Florida law stipulates that:
- The baby may be left with a worker or an employee at any (not just the nearest) staffed Safe Haven location. These include hospital emergency rooms, fire rescue stations, or emergency medical service stations in the state.
- The baby must be given to a person at the Safe Haven location and not just left on the premises.
- Many hospitals and fire and emergency medical service stations post signs with a Safe Haven logo and helpline phone number outside their facilities.
- A person who leaves a baby at a designated “Safe Haven,” with a person working at one of these facilities, will not face any criminal charges and will remain anonymous.
- The hospital will contact a licensed adoption agency so that the baby can be adopted by parents who have been approved and waiting to adopt a child.
“We are creating greater awareness. We work with all the crisis pregnancy centers in Florida,” said Silverio, a member of Christ the King Parish in Perrine, as well as a Knight of Columbus and of the Order of St. Lazarus of Jerusalem (Lazarists).
In keeping with his technology roots, Silverio has been rolling out a prototype mobile phone app which encourages participating high school students who wish to earn community service hours to educate themselves and others about Safe Haven principles and the overall societal crisis of baby abandonment.
“It helps them to earn their volunteer hours without even leaving home,” Silverio said. “They can create a smartphone video which they can post on a social media campaign; join a speakers bureau; or create (relevant) artwork.”
Silverio has kept in touch with several of the mothers and babies that Safe Haven has helped get through a crisis. And to at least one South Florida youngster, Silverio is known affectionately as “Uncle Nick.”
Fifteen years earlier, that child’s adoptive parents felt called to welcome another member to their family even though they had four children of their own. Through an introduction made by Safe Haven, they adopted Kristopher.
“Having given natural birth before, this (adoption) was more like I had birthed someone into my heart, and he has been nothing less than one of the greatest blessings I have ever had,” said Aja Terrell, a property manager in South Florida whose husband, Richard, was equally supportive of the adoption. They were inspired to share their blessings by a Christian retreat facilitator.
Kristopher, now 15, loves basketball and sees himself becoming a medical doctor one day, according to his mother. He is also recognized annually at the Safe Haven gala, which is set this year for Saturday, Oct. 19, at the Intercontinental Hotel Miami. Aside from the gala, Safe Haven is supported through two other annual fundraising events: a golf tournament and a walk-and-run, as well as private donations.
“The powerful thing Nick has done has saved a life and blessed our family tremendously, and that is one of the reasons that we as a family will always be involved with Safe Haven,” Aja Terrell said. “My son has grown emotionally, spiritually and physically, and has evolved into a person who strives to be a good man like Nick.”
The ministry also has brought some of the mothers back together with their babies.
“Once the baby is healthy and released, the hospital contacts an adoption agency that has nothing to do with Safe Haven, and the mom has 30 days to change her mind,” Silverio said. “We have helped five moms get their babies back. It brought the families closer together.”

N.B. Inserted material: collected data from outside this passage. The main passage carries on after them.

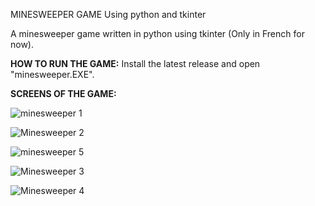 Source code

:MINESWEEPER GAME
Using python and tkinter

A minesweeper game written in python using tkinter (Only in French for now).

**HOW TO RUN THE GAME:**
Install the latest release and
open "minesweeper.EXE".


**SCREENS OF THE GAME:**


![minesweeper 1](https://github.com/Liko0o0/Minesweeper---Python-Tkinter/assets/150863666/d9aadc5f-b712-4351-a229-e0626b97e038)

![Minesweeper 2](https://github.com/Liko0o0/Minesweeper---Python-Tkinter/assets/150863666/258e10cd-ef9b-48be-9d6d-9ced15018fa0)

![minesweeper 5](https://github.com/Liko0o0/Minesweeper---Python-Tkinter/assets/150863666/47451125-fc44-48d8-b6ff-75fa7f78ed1c)

![Minesweeper 3](https://github.com/Liko0o0/Minesweeper---Python-Tkinter/assets/150863666/bee25b11-056d-42c5-aba7-3338657c6b48)

![Minesweeper 4](https://github.com/Liko0o0/Minesweeper---Python-Tkinter/assets/150863666/631df364-24d6-43e5-a8b9-b53cdfb24f7e)
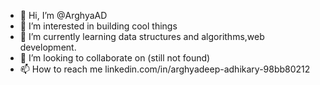 - 👋 Hi, I’m @ArghyaAD
- 👀 I’m interested in building cool things
- 🌱 I’m currently learning data structures and algorithms,web development.
- 💞️ I’m looking to collaborate on (still not found)
- 📫 How to reach me linkedin.com/in/arghyadeep-adhikary-98bb80212

<!---
ArghyaAD/ArghyaAD is a ✨ special ✨ repository because its `README.md` (this file) appears on your GitHub profile.
You can click the Preview link to take a look at your changes.
--->

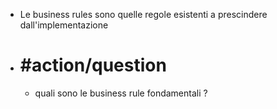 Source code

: - Le business rules sono quelle regole esistenti a prescindere dall'implementazione
- # #action/question
	- quali sono le business rule fondamentali ? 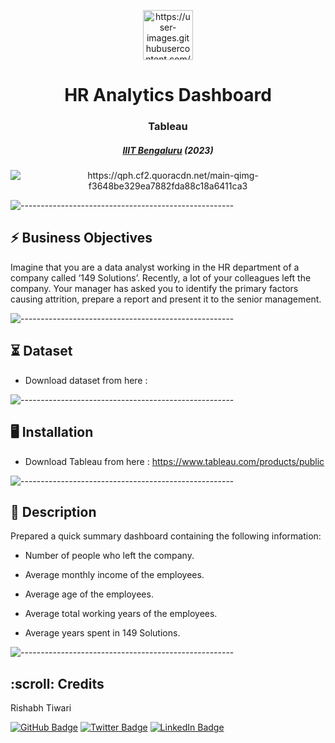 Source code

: <p align="center">
  <img src="https://user-images.githubusercontent.com/101878130/217607498-35e6a28f-4226-49d9-9363-3c8937188b32.png" alt="https://user-images.githubusercontent.com/101878130/217607591-076a859a-28e5-43c7-a5ac-40776b9e52c3.png
" width="80px" height="80px">
<h1 align="center"> HR Analytics Dashboard </h1>
<h3 align="center">  Tableau  </h3>
<h5 align="center">  <a href="https://www.concordia.ca/">IIIT Bengaluru</a> (2023) </h5>
<p align="center"> 
  <img src="https://qph.cf2.quoracdn.net/main-qimg-f3648be329ea7882fda88c18a6411ca3" alt="https://qph.cf2.quoracdn.net/main-qimg-f3648be329ea7882fda88c18a6411ca3">
  
  ![-----------------------------------------------------](https://raw.githubusercontent.com/andreasbm/readme/master/assets/lines/rainbow.png)
 
 <h2> ⚡️ Business Objectives</h2>
 
 </b>Imagine that you are a data analyst working in the HR department of a company called ‘149 Solutions’. Recently, a lot of your colleagues left the company. Your manager has asked you to identify the primary factors causing attrition, prepare a report and present it to the senior management. </b>
 
 ![-----------------------------------------------------](https://raw.githubusercontent.com/andreasbm/readme/master/assets/lines/rainbow.png)
 
 ## ⏳ Dataset
 
 - Download dataset from here : 
 
 ![-----------------------------------------------------](https://raw.githubusercontent.com/andreasbm/readme/master/assets/lines/rainbow.png)
 
 ## :desktop_computer:	Installation
 
 - Download Tableau from here : https://www.tableau.com/products/public
 
 
 ![-----------------------------------------------------](https://raw.githubusercontent.com/andreasbm/readme/master/assets/lines/rainbow.png)
 
 
 ## 📝 Description
 
Prepared a quick summary dashboard containing the following information:

- Number of people who left the company.

- Average monthly income of the employees.

- Average age of the employees.

- Average total working years of the employees.

- Average years spent in 149 Solutions.

 ![-----------------------------------------------------](https://raw.githubusercontent.com/andreasbm/readme/master/assets/lines/rainbow.png)
 
 <!-- CREDITS -->
 <h2 id="credits"> :scroll: Credits</h2>
 
 Rishabh Tiwari
 
 
 [![GitHub Badge](https://img.shields.io/badge/GitHub-100000?style=for-the-badge&logo=github&logoColor=white)](https://github.com/irishabhtiwari)
 [![Twitter Badge](https://img.shields.io/badge/Twitter-1DA1F2?style=for-the-badge&logo=twitter&logoColor=white)](https://twitter.com/irishabhtiwari)
 [![LinkedIn Badge](https://img.shields.io/badge/LinkedIn-0077B5?style=for-the-badge&logo=linkedin&logoColor=white)](https://www.linkedin.com/in/smsrishabh)
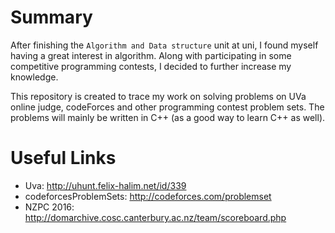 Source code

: # Summary

After finishing the `Algorithm and Data structure` unit at uni, I found myself having a great interest in algorithm. Along with participating in some competitive programming contests, I decided to further increase my knowledge.

This repository is created to trace my work on solving problems on UVa online judge, codeForces and other programming contest problem sets. The problems will mainly be written in C++ (as a good way to learn C++ as well).

# Useful Links
- Uva: http://uhunt.felix-halim.net/id/339
- codeforcesProblemSets: http://codeforces.com/problemset
- NZPC 2016: http://domarchive.cosc.canterbury.ac.nz/team/scoreboard.php
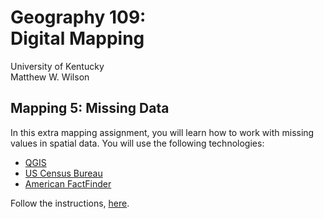 # Geography 109: <br>Digital Mapping

University of Kentucky
<br>Matthew W. Wilson

## Mapping 5: Missing Data

In this extra mapping assignment, you will learn how to work with missing values in spatial data. You will use the following technologies:

  * [QGIS](https://en.wikipedia.org/wiki/QGIS)
  * [US Census Bureau](https://census.gov/)
  * [American FactFinder](https://factfinder.census.gov/)

Follow the instructions, [here](mapping-5-instructions.md). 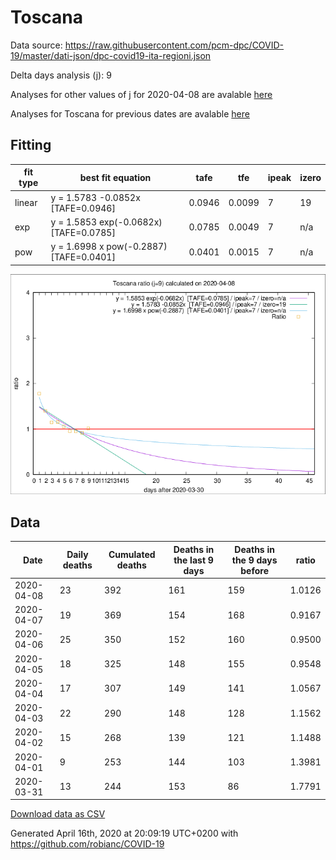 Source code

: # Toscana

Data source: https://raw.githubusercontent.com/pcm-dpc/COVID-19/master/dati-json/dpc-covid19-ita-regioni.json

Delta days analysis (j): 9

Analyses for other values of j for 2020-04-08 are avalable [here](../2020-04-08/README.md)

Analyses for Toscana for previous dates are avalable [here](../README.md)

## Fitting 
|fit type|best fit equation|tafe|tfe|ipeak|izero|
|-------|-----|--------|------|---|---|
|linear|y = 1.5783 -0.0852x  [TAFE=0.0946]|0.0946|0.0099|7|19|
|exp|y = 1.5853 exp(-0.0682x)  [TAFE=0.0785]|0.0785|0.0049|7|n/a|
|pow|y = 1.6998 x pow(-0.2887)  [TAFE=0.0401]|0.0401|0.0015|7|n/a|

![Plot](COVID-19_toscana_j9_2020-04-08.png)

## Data
|Date|Daily deaths|Cumulated deaths|Deaths in the last 9 days|Deaths in the 9 days before|ratio|
|----|----------|-----------|-------|--------------------|-----|
|2020-04-08|23|392|161|159|1.0126|
|2020-04-07|19|369|154|168|0.9167|
|2020-04-06|25|350|152|160|0.9500|
|2020-04-05|18|325|148|155|0.9548|
|2020-04-04|17|307|149|141|1.0567|
|2020-04-03|22|290|148|128|1.1562|
|2020-04-02|15|268|139|121|1.1488|
|2020-04-01|9|253|144|103|1.3981|
|2020-03-31|13|244|153|86|1.7791|

[Download data as CSV](COVID-19_toscana_j9_2020-04-08.csv)

Generated April 16th, 2020 at 20:09:19 UTC+0200 with https://github.com/robianc/COVID-19
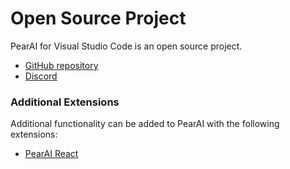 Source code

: # Open Source Project

PearAI for Visual Studio Code is an open source project.

- [GitHub repository](https://github.com/trypear/pearai-extension)
- [Discord](https://discord.gg/8KN2HmyZmn)

### Additional Extensions

Additional functionality can be added to PearAI with the following extensions:

- [PearAI React](https://marketplace.visualstudio.com/items?itemName=PearAI.pearai-react-vscode)
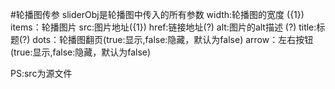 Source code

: #轮播图传参
  sliderObj是轮播图中传入的所有参数
    width:轮播图的宽度 ({1})
    items：轮播图片
      src:图片地址({1})    href:链接地址(?)   alt:图片的alt描述 (?)   title:标题(?)
    dots：轮播图翻页(true:显示,false:隐藏，默认为false)
    arrow：左右按钮(true:显示,false:隐藏，默认为false)

PS:src为源文件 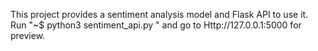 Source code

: This project provides a sentiment analysis model and Flask API to use it.
Run "~$ python3 sentiment_api.py " and go to Http://127.0.0.1:5000 for preview.
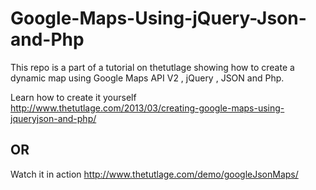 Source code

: Google-Maps-Using-jQuery-Json-and-Php
=====================================

This repo is a part of a tutorial on thetutlage showing how to create a dynamic map using Google Maps API V2 , jQuery , JSON and Php.

Learn how to create it yourself http://www.thetutlage.com/2013/03/creating-google-maps-using-jqueryjson-and-php/

## OR 

Watch it in action http://www.thetutlage.com/demo/googleJsonMaps/
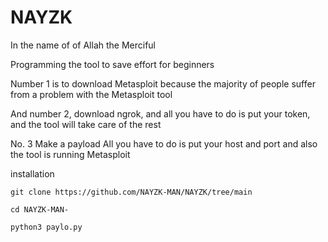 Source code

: # NAYZK

In the name of of Allah the Merciful 

Programming the tool to save effort for beginners

Number 1 is to download Metasploit because the majority of people suffer from a problem with the Metasploit tool  

And number 2, download ngrok, and all you have to do is put your token, and the tool will take care of the rest 

No. 3 Make a payload All you have to do is put your host and port and also the tool is running Metasploit 

installation 

`git clone https://github.com/NAYZK-MAN/NAYZK/tree/main`

`cd NAYZK-MAN-`

`python3 paylo.py`
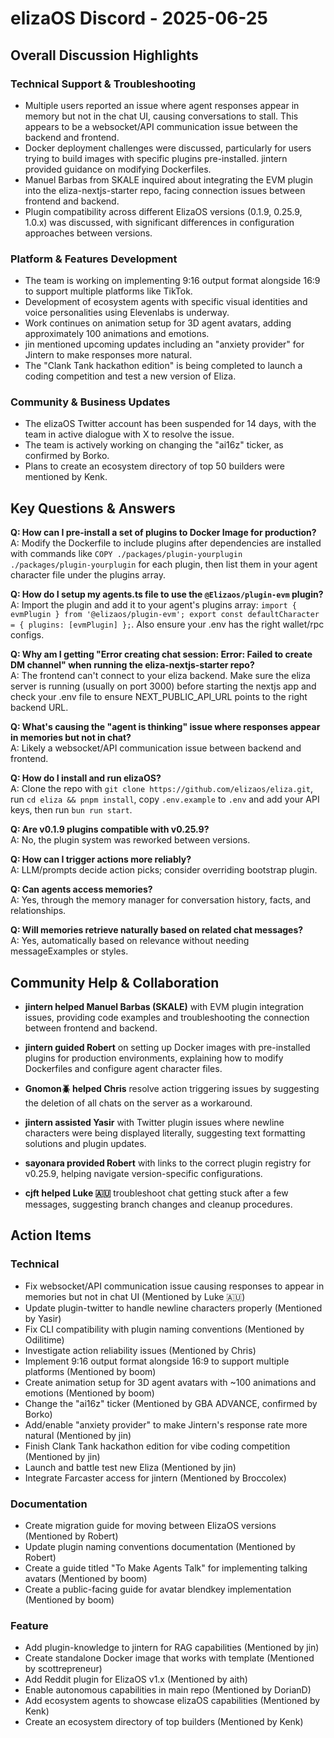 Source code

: # elizaOS Discord - 2025-06-25

## Overall Discussion Highlights

### Technical Support & Troubleshooting
- Multiple users reported an issue where agent responses appear in memory but not in the chat UI, causing conversations to stall. This appears to be a websocket/API communication issue between the backend and frontend.
- Docker deployment challenges were discussed, particularly for users trying to build images with specific plugins pre-installed. jintern provided guidance on modifying Dockerfiles.
- Manuel Barbas from SKALE inquired about integrating the EVM plugin into the eliza-nextjs-starter repo, facing connection issues between frontend and backend.
- Plugin compatibility across different ElizaOS versions (0.1.9, 0.25.9, 1.0.x) was discussed, with significant differences in configuration approaches between versions.

### Platform & Features Development
- The team is working on implementing 9:16 output format alongside 16:9 to support multiple platforms like TikTok.
- Development of ecosystem agents with specific visual identities and voice personalities using Elevenlabs is underway.
- Work continues on animation setup for 3D agent avatars, adding approximately 100 animations and emotions.
- jin mentioned upcoming updates including an "anxiety provider" for Jintern to make responses more natural.
- The "Clank Tank hackathon edition" is being completed to launch a coding competition and test a new version of Eliza.

### Community & Business Updates
- The elizaOS Twitter account has been suspended for 14 days, with the team in active dialogue with X to resolve the issue.
- The team is actively working on changing the "ai16z" ticker, as confirmed by Borko.
- Plans to create an ecosystem directory of top 50 builders were mentioned by Kenk.

## Key Questions & Answers

**Q: How can I pre-install a set of plugins to Docker Image for production?**  
A: Modify the Dockerfile to include plugins after dependencies are installed with commands like `COPY ./packages/plugin-yourplugin ./packages/plugin-yourplugin` for each plugin, then list them in your agent character file under the plugins array.

**Q: How do I setup my agents.ts file to use the `@Elizaos/plugin-evm` plugin?**  
A: Import the plugin and add it to your agent's plugins array: `import { evmPlugin } from '@elizaos/plugin-evm'; export const defaultCharacter = { plugins: [evmPlugin] };`. Also ensure your .env has the right wallet/rpc configs.

**Q: Why am I getting "Error creating chat session: Error: Failed to create DM channel" when running the eliza-nextjs-starter repo?**  
A: The frontend can't connect to your eliza backend. Make sure the eliza server is running (usually on port 3000) before starting the nextjs app and check your .env file to ensure NEXT_PUBLIC_API_URL points to the right backend URL.

**Q: What's causing the "agent is thinking" issue where responses appear in memories but not in chat?**  
A: Likely a websocket/API communication issue between backend and frontend.

**Q: How do I install and run elizaOS?**  
A: Clone the repo with `git clone https://github.com/elizaos/eliza.git`, run `cd eliza && pnpm install`, copy `.env.example` to `.env` and add your API keys, then run `bun run start`.

**Q: Are v0.1.9 plugins compatible with v0.25.9?**  
A: No, the plugin system was reworked between versions.

**Q: How can I trigger actions more reliably?**  
A: LLM/prompts decide action picks; consider overriding bootstrap plugin.

**Q: Can agents access memories?**  
A: Yes, through the memory manager for conversation history, facts, and relationships.

**Q: Will memories retrieve naturally based on related chat messages?**  
A: Yes, automatically based on relevance without needing messageExamples or styles.

## Community Help & Collaboration

- **jintern helped Manuel Barbas (SKALE)** with EVM plugin integration issues, providing code examples and troubleshooting the connection between frontend and backend.

- **jintern guided Robert** on setting up Docker images with pre-installed plugins for production environments, explaining how to modify Dockerfiles and configure agent character files.

- **Gnomon🪲 helped Chris** resolve action triggering issues by suggesting the deletion of all chats on the server as a workaround.

- **jintern assisted Yasir** with Twitter plugin issues where newline characters were being displayed literally, suggesting text formatting solutions and plugin updates.

- **sayonara provided Robert** with links to the correct plugin registry for v0.25.9, helping navigate version-specific configurations.

- **cjft helped Luke 🇦🇺** troubleshoot chat getting stuck after a few messages, suggesting branch changes and cleanup procedures.

## Action Items

### Technical
- Fix websocket/API communication issue causing responses to appear in memories but not in chat UI (Mentioned by Luke 🇦🇺)
- Update plugin-twitter to handle newline characters properly (Mentioned by Yasir)
- Fix CLI compatibility with plugin naming conventions (Mentioned by Odilitime)
- Investigate action reliability issues (Mentioned by Chris)
- Implement 9:16 output format alongside 16:9 to support multiple platforms (Mentioned by boom)
- Create animation setup for 3D agent avatars with ~100 animations and emotions (Mentioned by boom)
- Change the "ai16z" ticker (Mentioned by GBA ADVANCE, confirmed by Borko)
- Add/enable "anxiety provider" to make Jintern's response rate more natural (Mentioned by jin)
- Finish Clank Tank hackathon edition for vibe coding competition (Mentioned by jin)
- Launch and battle test new Eliza (Mentioned by jin)
- Integrate Farcaster access for jintern (Mentioned by Broccolex)

### Documentation
- Create migration guide for moving between ElizaOS versions (Mentioned by Robert)
- Update plugin naming conventions documentation (Mentioned by Robert)
- Create a guide titled "To Make Agents Talk" for implementing talking avatars (Mentioned by boom)
- Create a public-facing guide for avatar blendkey implementation (Mentioned by boom)

### Feature
- Add plugin-knowledge to jintern for RAG capabilities (Mentioned by jin)
- Create standalone Docker image that works with template (Mentioned by scottrepreneur)
- Add Reddit plugin for ElizaOS v1.x (Mentioned by aith)
- Enable autonomous capabilities in main repo (Mentioned by DorianD)
- Add ecosystem agents to showcase elizaOS capabilities (Mentioned by Kenk)
- Create an ecosystem directory of top builders (Mentioned by Kenk)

He said from the beginning that if only one life was saved, Safe Haven’s efforts would be worthwhile. But a successful Safe Haven intervention means not only that a child’s life is saved, allowing them to grow up to be all they can be; but a parent also is saved from a lifetime of guilt and criminal prosecution; and the hopes and dreams of parents waiting to adopt also are fulfilled, according to Silverio.